写真家としてのアイノ・アールト

アイノ・アールトは熱心な写真家でもあった。学生時代に写真に興味を持ち始めたアイノは、フィンランドで「ニュースクール」とよばれた写真のモダニスト達の先導者であるエイノ・マネキンが1931年に雑誌『ヴァロクヴァウス』誌の中で提唱していた「光とスピリット」という基本要素を実践した写真を多く残した。

「ニュースクール」はモホリ=ナギのモダニズム運動の影響を大きく受けていた。アイノとアルヴァはCIAM(モダニスト建築家の国際組織)の仕事に携わりバウハウスで、教鞭をとっていたハンガリー出身のラースロ・モホリ=ナギとの交友関係を得た。モホリ=ナギが友人とフィンランドを訪れた時は一緒に旅をし、アールト事務所がデザインした建築の写真も撮っている。

モホリ=ナギは写真だけでなく、芸術のあらゆる分野に積極的に取り組んでいた。アイノはモホリ=ナギのカメラ操作を身近に見ることにより触発を受け「ニュースクール」の大胆な技法で光と影のコントラスト、パースペクティブの効いたアングルなどを試みた。

上/パイミオサナトリウム/1932
建設途中のパイミオサナトリウムの外気浴棟のバルコニーをとった一枚。カメラを傾けて建築を見上げて撮った写真。「パイミオサナトリウム」の形態言語に触発されて撮った抽象的表現。
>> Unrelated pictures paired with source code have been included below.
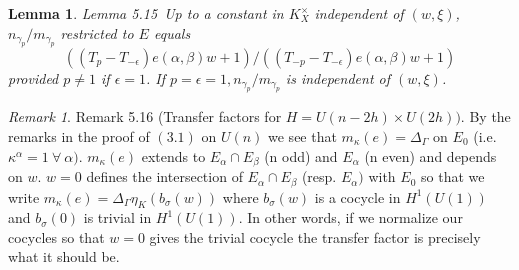 \documentclass{memo-l}
\newtheorem{lemma}[theorem]{Lemma}
\theoremstyle{definition}
\theoremstyle{remark}
\newtheorem{remark}[theorem]{Remark}
\numberwithin{section}{chapter}
\numberwithin{equation}{chapter}
\begin{document}
\medpagebreak

\begin{lemma}{Lemma 5.15}\ Up to a constant in $K_X^{\times}$ independent of
$(w,{\xi})$, $ n_{{\gamma_p}} /m_{{\gamma_p}}$ restricted to $E$ equals
$$
((T_{p}-T_{-{\epsilon}})e({\alpha},{\beta})w+1)/((T_{-p}-T_{-{\epsilon}})e({\alpha},{\beta})w+1)
$$
provided $p \ne  1$ if ${\epsilon}  =  1$.  If $p = {\epsilon} = 1,  
n_{{\gamma_p}}/m_{{\gamma_p}}$ is independent of $(w,{\xi})$.
\end{lemma}

\begin{remark}{Remark  5.16} (Transfer factors for $H  =  U(n-2h) \times U(2h))$.  By
the remarks in the proof of $(3.1)$ on $U(n)$ we see that
$m_{{\kappa}}(e) = {\Delta}_{{\Gamma}}$ on $E_{0}$ (i.e.
${\kappa}^{{\alpha}}  =  1 {\ \forall\ } {\alpha})$.  $m_{{\kappa}}(e)$
extends to $E_{{\alpha}} {\cap} E_{{\beta}}$ (n odd) and $E_{{\alpha}}$ (n
even) and depends on $w$.  $w = 0$ defines the intersection of $E_{{\alpha}}
{\cap} E_{{\beta}}$ (resp.  $E_{{\alpha}})$ with $E_{0}$ so that we write
$m_{{\kappa}}(e) = {\Delta}_{{\Gamma}}{\eta}_{K}(b_{{\sigma}}(w))$ where
$b_{{\sigma}}(w)$ is a cocycle in $H^{1}(U(1))$ and $b_{{\sigma}}(0)$ is
trivial in $H^{1}(U(1))$.  In other words, if we normalize our cocycles so
that $w = 0$ gives the trivial cocycle the transfer factor is precisely what
it should be.
\end{remark}
 
\end{document}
暗い影と光の当たった面とのコントラストはグラフィックアートを想起させる。

下/家族写真(娘のヨハンナ/右と息子のハミルカル/左)/1932
モホリ=ナギに影響を受け、主題の選び方や写真の撮り方において様々な方法をアイノは試みた。この写真では、自身の子ども達をあえて顔が見えない斜め上から撮っている。